_Extracted data_
========

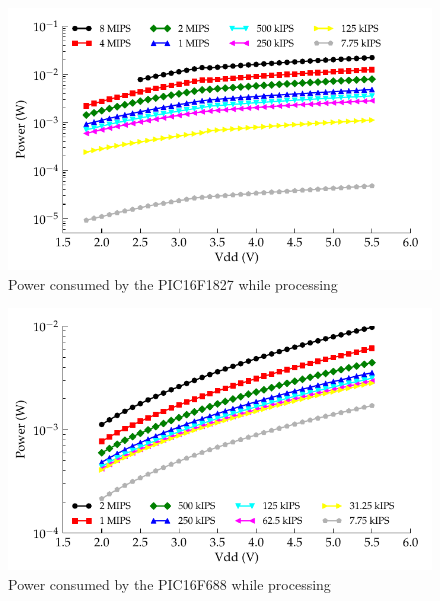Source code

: \begin{figure}
\begin{centering}
\includegraphics{content/pt1/02-Microcontrollers/graphics/Graph_PIC16F1827_Clock_Power}
\par\end{centering}

\protect\caption{\label{graph:CLK_POWER_16F1827}Power consumed by the PIC16F1827 while
processing}
\end{figure}
\begin{figure}
\begin{centering}
\includegraphics{content/pt1/02-Microcontrollers/graphics/Graph_PIC16F688_Clock_Power}
\par\end{centering}

\protect\caption{\label{graph:CLK_POWER_16F688}Power consumed by the PIC16F688 while
processing}
\end{figure}
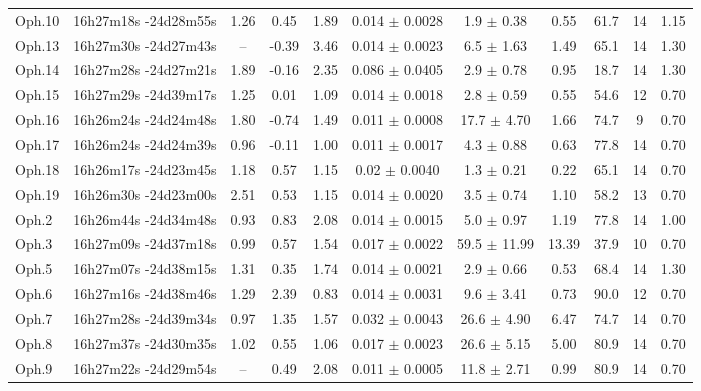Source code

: \begin{landscape}
\begin{table}[!h]
\begin{center}
\begin{longtable}{lcccccccccc}
Oph.10	&	16h27m18s -24d28m55s	&	1.26	&	0.45	&	1.89	&	0.014	$\pm$	0.0028	&	1.9	$\pm$	0.38	&	0.55	&	61.7	&	14	&	1.15	\\
Oph.13	&	16h27m30s -24d27m43s	&	--	&	-0.39	&	3.46	&	0.014	$\pm$	0.0023	&	6.5	$\pm$	1.63	&	1.49	&	65.1	&	14	&	1.30	\\
Oph.14	&	16h27m28s -24d27m21s	&	1.89	&	-0.16	&	2.35	&	0.086	$\pm$	0.0405	&	2.9	$\pm$	0.78	&	0.95	&	18.7	&	14	&	1.30	\\
Oph.15	&	16h27m29s -24d39m17s	&	1.25	&	0.01	&	1.09	&	0.014	$\pm$	0.0018	&	2.8	$\pm$	0.59	&	0.55	&	54.6	&	12	&	0.70	\\
Oph.16	&	16h26m24s -24d24m48s	&	1.80	&	-0.74	&	1.49	&	0.011	$\pm$	0.0008	&	17.7	$\pm$	4.70	&	1.66	&	74.7	&	9	&	0.70	\\
Oph.17	&	16h26m24s -24d24m39s	&	0.96	&	-0.11	&	1.00	&	0.011	$\pm$	0.0017	&	4.3	$\pm$	0.88	&	0.63	&	77.8	&	14	&	0.70	\\
Oph.18	&	16h26m17s -24d23m45s	&	1.18	&	0.57	&	1.15	&	0.02	$\pm$	0.0040	&	1.3	$\pm$	0.21	&	0.22	&	65.1	&	14	&	0.70	\\
Oph.19	&	16h26m30s -24d23m00s	&	2.51	&	0.53	&	1.15	&	0.014	$\pm$	0.0020	&	3.5	$\pm$	0.74	&	1.10	&	58.2	&	13	&	0.70	\\
Oph.2	&	16h26m44s -24d34m48s	&	0.93	&	0.83	&	2.08	&	0.014	$\pm$	0.0015	&	5.0	$\pm$	0.97	&	1.19	&	77.8	&	14	&	1.00	\\
Oph.3	&	16h27m09s -24d37m18s	&	0.99	&	0.57	&	1.54	&	0.017	$\pm$	0.0022	&	59.5	$\pm$	11.99	&	13.39	&	37.9	&	10	&	0.70	\\
Oph.5	&	16h27m07s -24d38m15s	&	1.31	&	0.35	&	1.74	&	0.014	$\pm$	0.0021	&	2.9	$\pm$	0.66	&	0.53	&	68.4	&	14	&	1.30	\\
Oph.6	&	16h27m16s -24d38m46s	&	1.29	&	2.39	&	0.83	&	0.014	$\pm$	0.0031	&	9.6	$\pm$	3.41	&	0.73	&	90.0	&	12	&	0.70	\\
Oph.7	&	16h27m28s -24d39m34s	&	0.97	&	1.35	&	1.57	&	0.032	$\pm$	0.0043	&	26.6	$\pm$	4.90	&	6.47	&	74.7	&	14	&	0.70	\\
Oph.8	&	16h27m37s -24d30m35s	&	1.02	&	0.55	&	1.06	&	0.017	$\pm$	0.0023	&	26.6	$\pm$	5.15	&	5.00	&	80.9	&	14	&	0.70	\\
Oph.9	&	16h27m22s -24d29m54s	&	--	&	0.49	&	2.08	&	0.011	$\pm$	0.0005	&	11.8	$\pm$	2.71	&	0.99	&	80.9	&	14	&	0.70	\\
\bottomrule																																															
\end{longtable}																																	
\end{center}																						
\end{table}	
\end{landscape}			


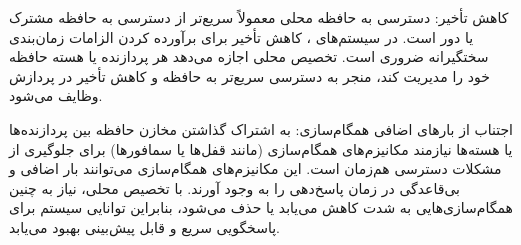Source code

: کاهش تأخیر: دسترسی به حافظه محلی معمولاً سریع‌تر از دسترسی به حافظه مشترک یا دور است. در سیستم‌های ، کاهش تأخیر برای برآورده کردن الزامات زمان‌بندی سختگیرانه ضروری است. تخصیص محلی اجازه می‌دهد هر پردازنده یا هسته حافظه خود را مدیریت کند، منجر به دسترسی سریع‌تر به حافظه و کاهش تأخیر در پردازش وظایف  می‌شود.

اجتناب از بارهای اضافی همگام‌سازی: به اشتراک گذاشتن مخازن حافظه بین پردازنده‌ها یا هسته‌ها نیازمند مکانیزم‌های همگام‌سازی (مانند قفل‌ها یا سمافورها) برای جلوگیری از مشکلات دسترسی هم‌زمان است. این مکانیزم‌های همگام‌سازی می‌توانند بار اضافی و بی‌قاعدگی در زمان پاسخ‌دهی را به وجود آورند. با تخصیص محلی، نیاز به چنین همگام‌سازی‌هایی به شدت کاهش می‌یابد یا حذف می‌شود، بنابراین توانایی سیستم برای پاسخگویی سریع و قابل پیش‌بینی بهبود می‌یابد.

========

_Goal of the exercise_
The task requires the full listing to be given again verbatim, without its pictures.

_Exercise solution_
Source code

: \begin{figure}
\begin{centering}
\includegraphics{content/pt1/02-Microcontrollers/graphics/Graph_PIC16F1827_Clock_Power}
\par\end{centering}

\protect\caption{\label{graph:CLK_POWER_16F1827}Power consumed by the PIC16F1827 while
processing}
\end{figure}
\begin{figure}
\begin{centering}
\includegraphics{content/pt1/02-Microcontrollers/graphics/Graph_PIC16F688_Clock_Power}
\par\end{centering}

\protect\caption{\label{graph:CLK_POWER_16F688}Power consumed by the PIC16F688 while
processing}
\end{figure}
Source code

: \begin{landscape}
\begin{table}[!h]
\begin{center}
\begin{longtable}{lcccccccccc}
Oph.10	&	16h27m18s -24d28m55s	&	1.26	&	0.45	&	1.89	&	0.014	$\pm$	0.0028	&	1.9	$\pm$	0.38	&	0.55	&	61.7	&	14	&	1.15	\\
Oph.13	&	16h27m30s -24d27m43s	&	--	&	-0.39	&	3.46	&	0.014	$\pm$	0.0023	&	6.5	$\pm$	1.63	&	1.49	&	65.1	&	14	&	1.30	\\
Oph.14	&	16h27m28s -24d27m21s	&	1.89	&	-0.16	&	2.35	&	0.086	$\pm$	0.0405	&	2.9	$\pm$	0.78	&	0.95	&	18.7	&	14	&	1.30	\\
Oph.15	&	16h27m29s -24d39m17s	&	1.25	&	0.01	&	1.09	&	0.014	$\pm$	0.0018	&	2.8	$\pm$	0.59	&	0.55	&	54.6	&	12	&	0.70	\\
Oph.16	&	16h26m24s -24d24m48s	&	1.80	&	-0.74	&	1.49	&	0.011	$\pm$	0.0008	&	17.7	$\pm$	4.70	&	1.66	&	74.7	&	9	&	0.70	\\
Oph.17	&	16h26m24s -24d24m39s	&	0.96	&	-0.11	&	1.00	&	0.011	$\pm$	0.0017	&	4.3	$\pm$	0.88	&	0.63	&	77.8	&	14	&	0.70	\\
Oph.18	&	16h26m17s -24d23m45s	&	1.18	&	0.57	&	1.15	&	0.02	$\pm$	0.0040	&	1.3	$\pm$	0.21	&	0.22	&	65.1	&	14	&	0.70	\\
Oph.19	&	16h26m30s -24d23m00s	&	2.51	&	0.53	&	1.15	&	0.014	$\pm$	0.0020	&	3.5	$\pm$	0.74	&	1.10	&	58.2	&	13	&	0.70	\\
Oph.2	&	16h26m44s -24d34m48s	&	0.93	&	0.83	&	2.08	&	0.014	$\pm$	0.0015	&	5.0	$\pm$	0.97	&	1.19	&	77.8	&	14	&	1.00	\\
Oph.3	&	16h27m09s -24d37m18s	&	0.99	&	0.57	&	1.54	&	0.017	$\pm$	0.0022	&	59.5	$\pm$	11.99	&	13.39	&	37.9	&	10	&	0.70	\\
Oph.5	&	16h27m07s -24d38m15s	&	1.31	&	0.35	&	1.74	&	0.014	$\pm$	0.0021	&	2.9	$\pm$	0.66	&	0.53	&	68.4	&	14	&	1.30	\\
Oph.6	&	16h27m16s -24d38m46s	&	1.29	&	2.39	&	0.83	&	0.014	$\pm$	0.0031	&	9.6	$\pm$	3.41	&	0.73	&	90.0	&	12	&	0.70	\\
Oph.7	&	16h27m28s -24d39m34s	&	0.97	&	1.35	&	1.57	&	0.032	$\pm$	0.0043	&	26.6	$\pm$	4.90	&	6.47	&	74.7	&	14	&	0.70	\\
Oph.8	&	16h27m37s -24d30m35s	&	1.02	&	0.55	&	1.06	&	0.017	$\pm$	0.0023	&	26.6	$\pm$	5.15	&	5.00	&	80.9	&	14	&	0.70	\\
Oph.9	&	16h27m22s -24d29m54s	&	--	&	0.49	&	2.08	&	0.011	$\pm$	0.0005	&	11.8	$\pm$	2.71	&	0.99	&	80.9	&	14	&	0.70	\\
\bottomrule																																															
\end{longtable}																																	
\end{center}																						
\end{table}	
\end{landscape}			


Source code

: کاهش تأخیر: دسترسی به حافظه محلی معمولاً سریع‌تر از دسترسی به حافظه مشترک یا دور است. در سیستم‌های ، کاهش تأخیر برای برآورده کردن الزامات زمان‌بندی سختگیرانه ضروری است. تخصیص محلی اجازه می‌دهد هر پردازنده یا هسته حافظه خود را مدیریت کند، منجر به دسترسی سریع‌تر به حافظه و کاهش تأخیر در پردازش وظایف  می‌شود.

اجتناب از بارهای اضافی همگام‌سازی: به اشتراک گذاشتن مخازن حافظه بین پردازنده‌ها یا هسته‌ها نیازمند مکانیزم‌های همگام‌سازی (مانند قفل‌ها یا سمافورها) برای جلوگیری از مشکلات دسترسی هم‌زمان است. این مکانیزم‌های همگام‌سازی می‌توانند بار اضافی و بی‌قاعدگی در زمان پاسخ‌دهی را به وجود آورند. با تخصیص محلی، نیاز به چنین همگام‌سازی‌هایی به شدت کاهش می‌یابد یا حذف می‌شود، بنابراین توانایی سیستم برای پاسخگویی سریع و قابل پیش‌بینی بهبود می‌یابد.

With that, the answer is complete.